ACTIVITY :: Every line below containing the word "github" should be found and copied.

PROVIDED DATA ::
-- Opening Marker --

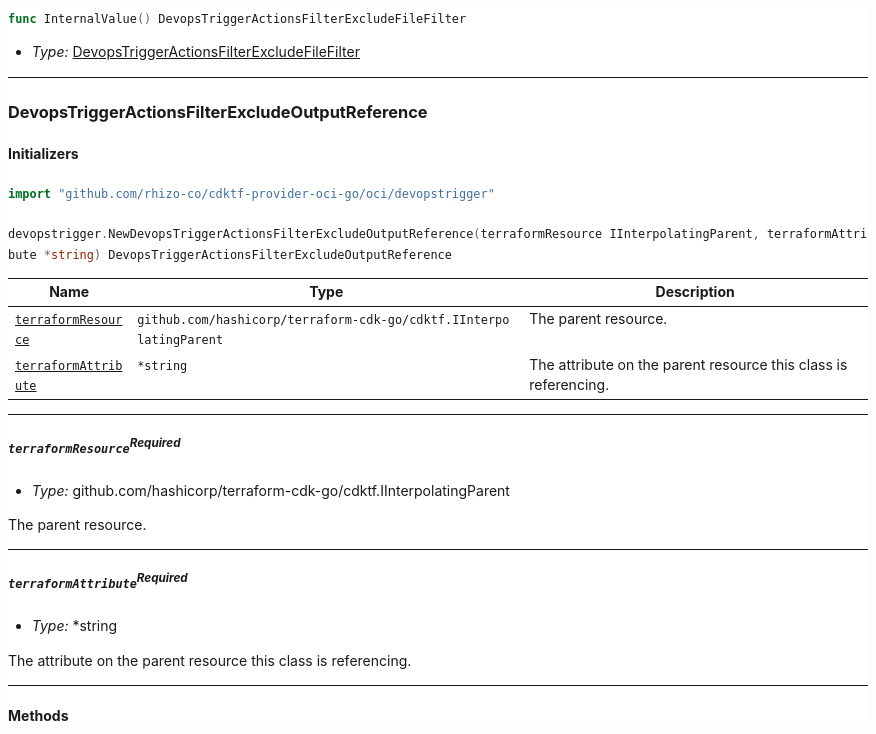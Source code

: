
 ```go
func InternalValue() DevopsTriggerActionsFilterExcludeFileFilter
```

- *Type:* <a href="#rhizo-co-terraform-provider-oci.devopsTrigger.DevopsTriggerActionsFilterExcludeFileFilter">DevopsTriggerActionsFilterExcludeFileFilter</a>

---


### DevopsTriggerActionsFilterExcludeOutputReference <a name="DevopsTriggerActionsFilterExcludeOutputReference" id="rhizo-co-terraform-provider-oci.devopsTrigger.DevopsTriggerActionsFilterExcludeOutputReference"></a>

#### Initializers <a name="Initializers" id="rhizo-co-terraform-provider-oci.devopsTrigger.DevopsTriggerActionsFilterExcludeOutputReference.Initializer"></a>

```go
import "github.com/rhizo-co/cdktf-provider-oci-go/oci/devopstrigger"

devopstrigger.NewDevopsTriggerActionsFilterExcludeOutputReference(terraformResource IInterpolatingParent, terraformAttribute *string) DevopsTriggerActionsFilterExcludeOutputReference
```

| **Name** | **Type** | **Description** |
| --- | --- | --- |
| <code><a href="#rhizo-co-terraform-provider-oci.devopsTrigger.DevopsTriggerActionsFilterExcludeOutputReference.Initializer.parameter.terraformResource">terraformResource</a></code> | <code>github.com/hashicorp/terraform-cdk-go/cdktf.IInterpolatingParent</code> | The parent resource. |
| <code><a href="#rhizo-co-terraform-provider-oci.devopsTrigger.DevopsTriggerActionsFilterExcludeOutputReference.Initializer.parameter.terraformAttribute">terraformAttribute</a></code> | <code>*string</code> | The attribute on the parent resource this class is referencing. |

---

##### `terraformResource`<sup>Required</sup> <a name="terraformResource" id="rhizo-co-terraform-provider-oci.devopsTrigger.DevopsTriggerActionsFilterExcludeOutputReference.Initializer.parameter.terraformResource"></a>

- *Type:* github.com/hashicorp/terraform-cdk-go/cdktf.IInterpolatingParent

The parent resource.

---

##### `terraformAttribute`<sup>Required</sup> <a name="terraformAttribute" id="rhizo-co-terraform-provider-oci.devopsTrigger.DevopsTriggerActionsFilterExcludeOutputReference.Initializer.parameter.terraformAttribute"></a>

- *Type:* *string

The attribute on the parent resource this class is referencing.

---

#### Methods <a name="Methods" id="Methods"></a>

-- Closing Marker --

ANSWER BOX ::
import "github.com/rhizo-co/cdktf-provider-oci-go/oci/devopstrigger"
| <code><a href="#rhizo-co-terraform-provider-oci.devopsTrigger.DevopsTriggerActionsFilterExcludeOutputReference.Initializer.parameter.terraformResource">terraformResource</a></code> | <code>github.com/hashicorp/terraform-cdk-go/cdktf.IInterpolatingParent</code> | The parent resource. |
- *Type:* github.com/hashicorp/terraform-cdk-go/cdktf.IInterpolatingParent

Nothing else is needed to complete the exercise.